Find each line below containing the word "documentclass" and copy it.

Stored data entries:
● ● ● ● ● ● ●

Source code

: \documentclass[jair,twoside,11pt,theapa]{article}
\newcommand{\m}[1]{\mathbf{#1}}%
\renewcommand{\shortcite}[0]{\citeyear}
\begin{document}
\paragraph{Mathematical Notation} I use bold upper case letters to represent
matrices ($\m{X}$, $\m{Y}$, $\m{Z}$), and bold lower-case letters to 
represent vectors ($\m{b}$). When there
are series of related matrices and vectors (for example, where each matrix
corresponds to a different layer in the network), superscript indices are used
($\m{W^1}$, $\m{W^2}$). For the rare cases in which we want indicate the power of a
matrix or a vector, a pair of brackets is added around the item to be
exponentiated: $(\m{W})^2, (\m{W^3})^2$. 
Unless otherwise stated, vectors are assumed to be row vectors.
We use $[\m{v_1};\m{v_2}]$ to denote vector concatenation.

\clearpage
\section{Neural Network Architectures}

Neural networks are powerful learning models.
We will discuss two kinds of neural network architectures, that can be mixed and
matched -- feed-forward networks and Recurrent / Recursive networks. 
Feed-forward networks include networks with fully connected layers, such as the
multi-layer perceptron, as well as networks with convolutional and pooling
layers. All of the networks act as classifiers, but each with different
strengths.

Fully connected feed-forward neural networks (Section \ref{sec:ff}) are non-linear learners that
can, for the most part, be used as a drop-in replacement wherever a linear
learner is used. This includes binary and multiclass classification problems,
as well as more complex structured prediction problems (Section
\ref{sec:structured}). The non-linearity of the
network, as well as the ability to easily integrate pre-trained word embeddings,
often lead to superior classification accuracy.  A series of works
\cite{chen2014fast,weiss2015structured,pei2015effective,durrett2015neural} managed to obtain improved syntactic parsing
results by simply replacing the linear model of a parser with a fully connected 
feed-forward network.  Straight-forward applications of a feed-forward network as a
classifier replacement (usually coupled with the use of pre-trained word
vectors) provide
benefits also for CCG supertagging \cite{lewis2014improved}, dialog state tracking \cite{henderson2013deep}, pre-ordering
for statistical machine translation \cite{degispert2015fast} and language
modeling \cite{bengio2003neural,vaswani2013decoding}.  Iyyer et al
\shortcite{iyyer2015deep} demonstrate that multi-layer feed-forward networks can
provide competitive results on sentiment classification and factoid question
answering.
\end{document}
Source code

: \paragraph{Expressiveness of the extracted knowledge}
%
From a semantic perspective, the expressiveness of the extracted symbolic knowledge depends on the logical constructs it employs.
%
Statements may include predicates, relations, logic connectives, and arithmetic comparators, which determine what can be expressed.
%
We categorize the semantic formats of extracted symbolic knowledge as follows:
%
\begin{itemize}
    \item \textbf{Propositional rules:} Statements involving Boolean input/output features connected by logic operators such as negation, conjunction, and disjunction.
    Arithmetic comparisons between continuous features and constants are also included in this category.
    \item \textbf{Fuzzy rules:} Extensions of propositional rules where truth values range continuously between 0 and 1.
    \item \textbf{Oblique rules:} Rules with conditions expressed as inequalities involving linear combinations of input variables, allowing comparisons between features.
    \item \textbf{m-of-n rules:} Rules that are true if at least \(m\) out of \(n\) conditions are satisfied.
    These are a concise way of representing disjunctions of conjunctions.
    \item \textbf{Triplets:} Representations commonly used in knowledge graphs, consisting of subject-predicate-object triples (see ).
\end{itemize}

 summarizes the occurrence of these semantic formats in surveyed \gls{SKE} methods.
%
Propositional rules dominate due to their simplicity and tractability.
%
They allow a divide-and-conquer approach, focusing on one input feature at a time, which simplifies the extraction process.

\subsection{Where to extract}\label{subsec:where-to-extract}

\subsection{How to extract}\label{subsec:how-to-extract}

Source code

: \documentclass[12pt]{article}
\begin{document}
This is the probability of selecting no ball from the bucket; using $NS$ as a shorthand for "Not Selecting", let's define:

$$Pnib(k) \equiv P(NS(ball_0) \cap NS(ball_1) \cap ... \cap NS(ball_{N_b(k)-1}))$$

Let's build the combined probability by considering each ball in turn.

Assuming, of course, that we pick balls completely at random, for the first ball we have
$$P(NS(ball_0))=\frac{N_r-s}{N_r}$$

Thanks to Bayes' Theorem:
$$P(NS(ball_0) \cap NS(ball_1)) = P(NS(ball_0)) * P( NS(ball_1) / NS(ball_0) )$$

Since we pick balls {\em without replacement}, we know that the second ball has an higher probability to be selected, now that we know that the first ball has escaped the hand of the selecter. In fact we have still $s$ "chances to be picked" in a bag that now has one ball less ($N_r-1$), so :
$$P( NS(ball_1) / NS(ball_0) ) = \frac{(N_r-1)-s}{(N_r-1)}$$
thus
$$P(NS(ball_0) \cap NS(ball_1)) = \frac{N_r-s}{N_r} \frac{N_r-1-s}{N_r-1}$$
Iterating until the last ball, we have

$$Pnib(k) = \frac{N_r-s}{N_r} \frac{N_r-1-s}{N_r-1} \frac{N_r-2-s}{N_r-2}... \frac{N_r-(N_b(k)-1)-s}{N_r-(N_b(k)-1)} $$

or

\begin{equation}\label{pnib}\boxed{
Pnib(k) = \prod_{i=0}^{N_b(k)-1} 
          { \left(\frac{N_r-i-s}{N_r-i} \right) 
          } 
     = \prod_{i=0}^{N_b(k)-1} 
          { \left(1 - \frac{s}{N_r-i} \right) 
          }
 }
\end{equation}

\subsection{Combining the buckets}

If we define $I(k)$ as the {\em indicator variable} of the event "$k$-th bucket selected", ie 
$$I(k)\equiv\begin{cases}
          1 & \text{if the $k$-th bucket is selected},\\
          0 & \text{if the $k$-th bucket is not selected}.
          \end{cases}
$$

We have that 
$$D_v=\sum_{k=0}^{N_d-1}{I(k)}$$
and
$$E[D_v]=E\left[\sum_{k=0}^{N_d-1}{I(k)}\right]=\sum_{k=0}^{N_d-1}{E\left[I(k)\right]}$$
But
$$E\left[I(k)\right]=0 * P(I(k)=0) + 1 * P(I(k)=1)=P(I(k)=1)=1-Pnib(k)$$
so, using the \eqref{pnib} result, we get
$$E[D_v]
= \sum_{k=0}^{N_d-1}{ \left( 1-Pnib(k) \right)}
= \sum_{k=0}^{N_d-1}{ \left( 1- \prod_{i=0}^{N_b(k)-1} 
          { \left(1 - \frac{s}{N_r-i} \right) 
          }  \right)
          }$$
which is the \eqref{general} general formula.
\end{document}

● ● ● ● ● ● ●

■ Solution to the problem ■
: \documentclass[jair,twoside,11pt,theapa]{article}
: \documentclass[12pt]{article}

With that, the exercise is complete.